Día: 7 junio, 2017

Tilo, campo vacío y estrellas

Por el caminó recordé que en el jardín tenían un tilo y eso me puso contenta. En junio florecen los tilos y me imaginé que habrían puesto la mesa justo debajo y que podría estar oliendo las flores del tilo y así, aunque me aburriera de la conversación, cosa que me ocurre muy a menudo, no me importaría porque estaría oliendo y también mirando el campo vacío que hay delante de la casa. Uno de esos campos pelados donde iban a construir pero se paró la obra o más bien ni siquiera empezó y ahora no es ni campo ni nada. Un camino que hace eses lo atraviesa y a veces se ve gente con perros o una persona sola y nada más.

Me gusta esa especie de desolación y de vacío de esos campos que no son campos aunque prefiera el campo de verdad. También recordé que no hacía mucho había estado en esa misma casa en una fiesta por la noche y que había salido de la casa muchas veces, con la excusa de que el gato me daba alergia, a mirar la luna que estaba colocada sobre ese falso campo, iluminándolo, y que había sido la imagen más bonita que había visto en mucho tiempo. También vi estrellas esa noche, las estrellas no están casi nunca a mi alcance y mientras dentro hablaban de esos temas de conversación que me dan un tremendo sueño, yo estaba fuera mirando la luna y las estrellas y sintiéndome muy feliz, mucho.

Y como uno tiende a pensar cosas que no son pensé, en es mismo momento, que si tuviera una casa como esa, con un jardín pequeño, dos árboles,uno de ellos un tilo que floreciera en junio, un campo raro y vacío delante y la posibilidad de ver las estrellas por la noche, sería siempre feliz, tanto como en ese momento y nunca tendría esos ataques de melancolía y negrura que tengo a veces y que me dan miedo, no tanto por lo que son, como por la posibilidad de que algún día me estanque en ellos y no pueda volver a mi natural forma de ser.
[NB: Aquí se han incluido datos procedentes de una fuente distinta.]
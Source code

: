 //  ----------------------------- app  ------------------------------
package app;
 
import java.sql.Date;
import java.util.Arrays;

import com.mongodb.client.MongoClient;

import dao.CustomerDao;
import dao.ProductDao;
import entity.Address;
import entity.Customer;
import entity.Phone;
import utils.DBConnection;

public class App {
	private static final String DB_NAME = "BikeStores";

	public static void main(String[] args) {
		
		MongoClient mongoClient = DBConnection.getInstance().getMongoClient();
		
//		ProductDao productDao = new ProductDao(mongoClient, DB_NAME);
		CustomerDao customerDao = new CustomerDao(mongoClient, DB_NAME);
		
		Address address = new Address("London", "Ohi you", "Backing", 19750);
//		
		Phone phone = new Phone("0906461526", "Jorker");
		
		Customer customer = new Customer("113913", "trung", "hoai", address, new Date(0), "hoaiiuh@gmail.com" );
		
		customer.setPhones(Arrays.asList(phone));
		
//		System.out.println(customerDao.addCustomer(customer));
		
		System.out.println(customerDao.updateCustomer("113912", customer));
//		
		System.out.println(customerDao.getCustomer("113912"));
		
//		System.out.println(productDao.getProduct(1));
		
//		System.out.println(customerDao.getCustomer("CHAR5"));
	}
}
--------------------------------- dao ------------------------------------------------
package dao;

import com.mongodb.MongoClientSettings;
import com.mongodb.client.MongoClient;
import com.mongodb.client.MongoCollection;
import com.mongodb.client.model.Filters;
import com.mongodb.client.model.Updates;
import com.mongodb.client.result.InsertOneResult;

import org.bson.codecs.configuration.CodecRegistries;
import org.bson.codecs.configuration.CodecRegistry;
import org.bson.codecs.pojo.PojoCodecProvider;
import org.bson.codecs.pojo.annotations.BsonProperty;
Justo estaba pensando eso, que si pudiera salir todas las noches un rato al silencio y a las estrellas, siempre sería feliz, cuando llegué a la casa del tilo y tuve que dejar de pensar para ponerme a saludar. La mesa estaba puesta debajo del tilo, tal como había imaginado por el camino y olía muy bien a las flores recién nacidas. En esa casa viven un gato asmático que siempre está tosiendo y se ahoga y además es ciego. Y un perro enorme, un mastín, que impone con su sola presencia si no lo conoces. El mastín es muy cobarde y se asusta de todo, cualquier ruido fuerte le hace llorar de miedo, pero el gato ciego y asmático es muy valiente y muchas veces, pese a sus limitaciones, se escapa para salir de expedición.
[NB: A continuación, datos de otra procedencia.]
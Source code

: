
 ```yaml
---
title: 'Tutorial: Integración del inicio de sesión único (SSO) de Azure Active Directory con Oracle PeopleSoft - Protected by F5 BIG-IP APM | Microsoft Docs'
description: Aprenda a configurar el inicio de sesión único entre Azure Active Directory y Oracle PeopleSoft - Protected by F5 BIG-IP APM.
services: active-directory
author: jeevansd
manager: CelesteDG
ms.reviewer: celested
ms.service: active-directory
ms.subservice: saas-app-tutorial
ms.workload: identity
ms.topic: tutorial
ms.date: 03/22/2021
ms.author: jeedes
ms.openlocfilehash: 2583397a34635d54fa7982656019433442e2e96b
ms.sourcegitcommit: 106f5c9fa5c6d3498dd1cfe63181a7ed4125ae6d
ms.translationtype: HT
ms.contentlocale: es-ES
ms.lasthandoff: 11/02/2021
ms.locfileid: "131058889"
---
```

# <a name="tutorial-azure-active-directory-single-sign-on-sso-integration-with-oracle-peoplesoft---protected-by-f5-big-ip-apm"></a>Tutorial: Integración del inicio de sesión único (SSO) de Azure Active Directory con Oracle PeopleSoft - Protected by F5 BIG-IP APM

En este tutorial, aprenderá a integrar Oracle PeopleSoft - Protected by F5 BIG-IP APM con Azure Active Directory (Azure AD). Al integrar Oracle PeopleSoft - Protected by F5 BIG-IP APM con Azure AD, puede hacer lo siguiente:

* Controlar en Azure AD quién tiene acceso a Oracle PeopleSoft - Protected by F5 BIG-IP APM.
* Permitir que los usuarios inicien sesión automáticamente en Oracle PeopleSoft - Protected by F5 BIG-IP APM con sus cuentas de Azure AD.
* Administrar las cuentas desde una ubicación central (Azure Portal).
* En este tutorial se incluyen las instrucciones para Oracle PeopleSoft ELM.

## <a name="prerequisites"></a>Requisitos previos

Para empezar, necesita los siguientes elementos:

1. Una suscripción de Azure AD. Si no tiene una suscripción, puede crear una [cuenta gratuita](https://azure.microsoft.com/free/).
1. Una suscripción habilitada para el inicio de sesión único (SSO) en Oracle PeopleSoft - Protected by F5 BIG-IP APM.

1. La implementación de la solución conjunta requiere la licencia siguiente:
Precisamente el gato se había escapado hacía dos días y como todavía no había regresado, cosa rara porque normalmente no desaparece por mucho tiempo, sus dueños estaban muy preocupados y hablaban todo el tiempo del pobre gato que probablemente ya estaba muerto, aplastado por algún coche.
Se veía que de verdad sufrían por su gato perdido. También hablaron de uno de sus hijos, que lo estaba pasando mal en el colegio y ellos no sabían qué hacer ni cómo ayudarle, lo cual era muy angustioso.

En plena narración del acoso escolar del niño tiraron un petardo por algún sitio cercano y el perro enorme se metió llorando y aullando debajo de la mesa y debido a su tamaño y corpulencia la mesa se movió, se cayeron dos copas de vino y mancharon el mantel, que era blanco, y noté una cara de cierta infelicidad, por no decir de cabreo absoluto, en la anfitriona y dueña de la casa de mis sueños.

Me dio por pensar que para ser feliz de verdad habría que llevarse el tilo con sus flores aromáticas y las estrellas de por la noche y la luna a un lugar donde no se pierdan los gatos ni existan hijos con problemas ni nos duela nunca nada ni nos quedemos sin trabajo y el trabajo que tengamos nos guste siempre, no nos aburran nunca las conversaciones de los otros, no nos hagamos viejos y a los manteles blancos no les caigan encima copas de vino tinto y si les caen que las lave otro.

De todas maneras, sigo creyendo, aunque con menos seguridad que antes, que me sería más fácil no caer en la melancolía si tuviera cerca un árbol, un campo vacío y raro delante y unas cuantas estrellas para por las noches.